There was much talk at the event of ‘improving the pipeline’ of talent coming through the ranks of companies. The need for improvements in mentoring and supportive networks were also discussed. Vince Cable, the UK business secretary said he would write to the 8 companies on the FSTE250 who still have all-male boards, although he admitted that most of them were mining companies based elsewhere in the world, where his exhortation may not have a huge effect. He also urged all businesses to use only those executive search firms which had agreed to report back to government how many women they place. But none of this seems likely to see dramatic change any time soon.

The 30% Club said that international interest was rising in the subject, notably in Hong Kong. ACCA can also vouch that other regions in Asia are showing interest – there is an important World Bank-sponsored event in Pakistan in January on women on boards.

Ultimately though it will be up to businesses to see the benefits of increasing diversity. Intuitively it has to make sense to increase the talent pool as wide as possible, and there are several studies which show that companies with greater diversity tend to enjoy better performance – although it is nigh-on impossible to prove a causal link.

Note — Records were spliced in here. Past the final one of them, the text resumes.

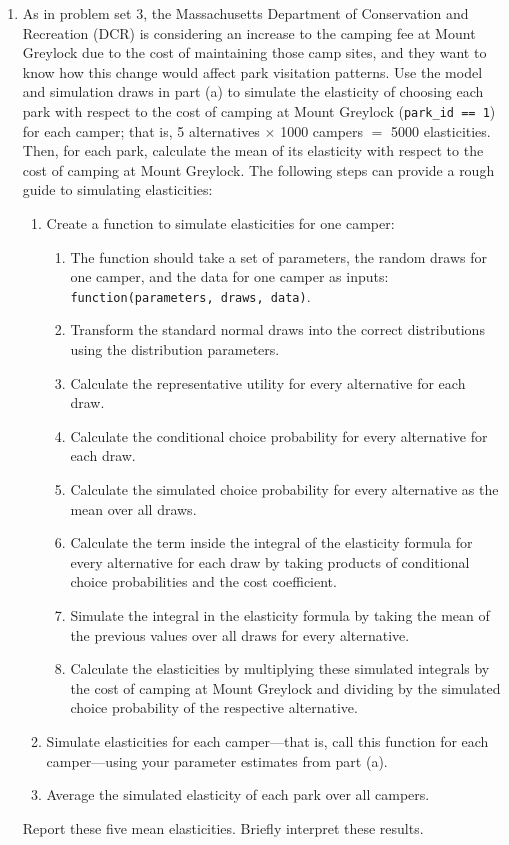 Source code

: \documentclass[11pt,letterpaper]{article}\usepackage[]{graphicx}\usepackage[]{color}
\begin{document}
\begin{enumerate}[label=\alph*., leftmargin=*]
	\item As in problem set 3, the Massachusetts Department of Conservation and Recreation (DCR) is considering an increase to the camping fee at Mount Greylock due to the cost of maintaining those camp sites, and they want to know how this change would affect park visitation patterns. Use the model and simulation draws in part (a) to simulate the elasticity of choosing each park with respect to the cost of camping at Mount Greylock (\texttt{park\_id == 1}) for each camper; that is, 5 alternatives $\times$ 1000 campers $=$ 5000 elasticities. Then, for each park, calculate the mean of its elasticity with respect to the cost of camping at Mount Greylock. The following steps can provide a rough guide to simulating elasticities:
	\begin{enumerate}[label=\Roman*.]
		\item Create a function to simulate elasticities for one camper:
		\begin{enumerate}[label=\roman*.]
			\item The function should take a set of parameters, the random draws for one camper, and the data for one camper as inputs: \texttt{function(parameters, draws, data)}.
			\item Transform the standard normal draws into the correct distributions using the distribution parameters.
			\item Calculate the representative utility for every alternative for each draw.
			\item Calculate the conditional choice probability for every alternative for each draw.
			\item Calculate the simulated choice probability for every alternative as the mean over all draws.
			\item Calculate the term inside the integral of the elasticity formula for every alternative for each draw by taking products of conditional choice probabilities and the cost coefficient.
			\item Simulate the integral in the elasticity formula by taking the mean of the previous values over all draws for every alternative.
			\item Calculate the elasticities by multiplying these simulated integrals by the cost of camping at Mount Greylock and dividing by the simulated choice probability of the respective alternative.
		\end{enumerate}
		\item Simulate elasticities for each camper---that is, call this function for each camper---using your parameter estimates from part (a).
		\item Average the simulated elasticity of each park over all campers.
	\end{enumerate}
	Report these five mean elasticities. Briefly interpret these results.


\end{enumerate}
\end{document}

ACCA, together with the UK Economic and Social Research Council, has just issued some interesting research on the subject. We commissioned the Cranfield School of Management report Women in finance; a springboard to corporate board positions?, which shows that a financial qualification is key for women who want to get onto company boards. The figures are quite stark – while 45% of female executive directors are financially qualified and 65% in total have a financial background, by contrast just 26% per cent of their male colleagues are financially qualified and 44% have a financial background.

The report suggests that finance, compared to many other sectors, offers a clear career path for women, especially within professional services firms. Advantages identified were:

  • objective definitions of success mean less internal politics is required.
  • there is relatively less damage from career breaks.
  • roles are often HQ-based, so there is less extensive travel

Although it should be pointed out that at the 30% Club event some criticised the professional services sector for its relatively small number of women partners, given that 50% of the firms’ graduate intake is female.

Cranfield International Centre for Women Leaders deputy and co-author of the reportdirector Ruth Sealy, said a certain level of financial acumen is "necessary for all board directors. But for women, having a finance qualification or functional background helps to break down some persistent stereotypes about women’s competence, giving them credibility, legitimacy and a common language that allows them to join the conversation of the boards".

This may well be true. And the accountancy profession can take some pride in that finding. But, on the other hand, if women have to gain a financial qualification in order to give them the ‘credibility and legitimacy’ that men are assumed to possess innately, then we really do still have a long way to go before boardroom equality is reached.